→ Instructions for the task: Please retype the records below exactly as they stand.

Saved data entries
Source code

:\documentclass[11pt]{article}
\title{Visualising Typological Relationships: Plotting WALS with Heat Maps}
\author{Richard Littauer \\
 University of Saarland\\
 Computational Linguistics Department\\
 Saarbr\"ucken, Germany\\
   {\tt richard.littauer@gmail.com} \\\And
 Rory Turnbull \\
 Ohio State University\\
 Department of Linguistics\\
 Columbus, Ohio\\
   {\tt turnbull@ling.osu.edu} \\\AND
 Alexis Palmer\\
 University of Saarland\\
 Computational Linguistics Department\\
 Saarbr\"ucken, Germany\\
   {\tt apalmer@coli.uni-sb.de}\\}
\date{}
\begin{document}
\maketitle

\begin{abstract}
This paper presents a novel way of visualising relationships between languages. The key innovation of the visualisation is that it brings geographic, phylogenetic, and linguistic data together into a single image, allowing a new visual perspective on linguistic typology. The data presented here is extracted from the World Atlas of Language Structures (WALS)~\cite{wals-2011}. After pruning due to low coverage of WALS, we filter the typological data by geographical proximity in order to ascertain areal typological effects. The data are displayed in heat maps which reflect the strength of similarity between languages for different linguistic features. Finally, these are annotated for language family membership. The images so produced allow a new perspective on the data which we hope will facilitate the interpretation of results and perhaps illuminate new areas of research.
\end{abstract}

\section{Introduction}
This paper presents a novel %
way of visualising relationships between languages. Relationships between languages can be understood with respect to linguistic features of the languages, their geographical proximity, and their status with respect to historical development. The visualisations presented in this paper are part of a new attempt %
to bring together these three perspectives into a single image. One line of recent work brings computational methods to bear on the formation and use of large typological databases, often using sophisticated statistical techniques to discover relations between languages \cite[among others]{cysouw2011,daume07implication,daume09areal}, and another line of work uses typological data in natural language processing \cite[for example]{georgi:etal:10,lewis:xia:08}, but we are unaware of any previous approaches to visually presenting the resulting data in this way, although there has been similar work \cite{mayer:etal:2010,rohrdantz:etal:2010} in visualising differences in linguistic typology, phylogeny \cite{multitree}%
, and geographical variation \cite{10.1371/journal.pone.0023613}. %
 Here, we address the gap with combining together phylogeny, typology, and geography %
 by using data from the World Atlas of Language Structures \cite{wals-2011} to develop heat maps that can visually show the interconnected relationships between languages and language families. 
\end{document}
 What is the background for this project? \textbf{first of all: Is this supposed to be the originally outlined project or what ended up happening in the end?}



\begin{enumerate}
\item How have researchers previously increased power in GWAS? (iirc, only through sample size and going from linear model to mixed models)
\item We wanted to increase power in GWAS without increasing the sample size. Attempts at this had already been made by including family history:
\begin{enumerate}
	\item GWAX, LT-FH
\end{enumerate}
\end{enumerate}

→ Answer section:
Source code

:\documentclass[11pt]{article}
\title{Visualising Typological Relationships: Plotting WALS with Heat Maps}
\author{Richard Littauer \\
 University of Saarland\\
 Computational Linguistics Department\\
 Saarbr\"ucken, Germany\\
   {\tt richard.littauer@gmail.com} \\\And
 Rory Turnbull \\
 Ohio State University\\
 Department of Linguistics\\
 Columbus, Ohio\\
   {\tt turnbull@ling.osu.edu} \\\AND
 Alexis Palmer\\
 University of Saarland\\
 Computational Linguistics Department\\
 Saarbr\"ucken, Germany\\
   {\tt apalmer@coli.uni-sb.de}\\}
\date{}
\begin{document}
\maketitle

\begin{abstract}
This paper presents a novel way of visualising relationships between languages. The key innovation of the visualisation is that it brings geographic, phylogenetic, and linguistic data together into a single image, allowing a new visual perspective on linguistic typology. The data presented here is extracted from the World Atlas of Language Structures (WALS)~\cite{wals-2011}. After pruning due to low coverage of WALS, we filter the typological data by geographical proximity in order to ascertain areal typological effects. The data are displayed in heat maps which reflect the strength of similarity between languages for different linguistic features. Finally, these are annotated for language family membership. The images so produced allow a new perspective on the data which we hope will facilitate the interpretation of results and perhaps illuminate new areas of research.
\end{abstract}

\section{Introduction}
This paper presents a novel %
way of visualising relationships between languages. Relationships between languages can be understood with respect to linguistic features of the languages, their geographical proximity, and their status with respect to historical development. The visualisations presented in this paper are part of a new attempt %
to bring together these three perspectives into a single image. One line of recent work brings computational methods to bear on the formation and use of large typological databases, often using sophisticated statistical techniques to discover relations between languages \cite[among others]{cysouw2011,daume07implication,daume09areal}, and another line of work uses typological data in natural language processing \cite[for example]{georgi:etal:10,lewis:xia:08}, but we are unaware of any previous approaches to visually presenting the resulting data in this way, although there has been similar work \cite{mayer:etal:2010,rohrdantz:etal:2010} in visualising differences in linguistic typology, phylogeny \cite{multitree}%
, and geographical variation \cite{10.1371/journal.pone.0023613}. %
 Here, we address the gap with combining together phylogeny, typology, and geography %
 by using data from the World Atlas of Language Structures \cite{wals-2011} to develop heat maps that can visually show the interconnected relationships between languages and language families. 
\end{document}
 What is the background for this project? \textbf{first of all: Is this supposed to be the originally outlined project or what ended up happening in the end?}



\begin{enumerate}
\item How have researchers previously increased power in GWAS? (iirc, only through sample size and going from linear model to mixed models)
\item We wanted to increase power in GWAS without increasing the sample size. Attempts at this had already been made by including family history:
\begin{enumerate}
	\item GWAX, LT-FH
\end{enumerate}
\end{enumerate}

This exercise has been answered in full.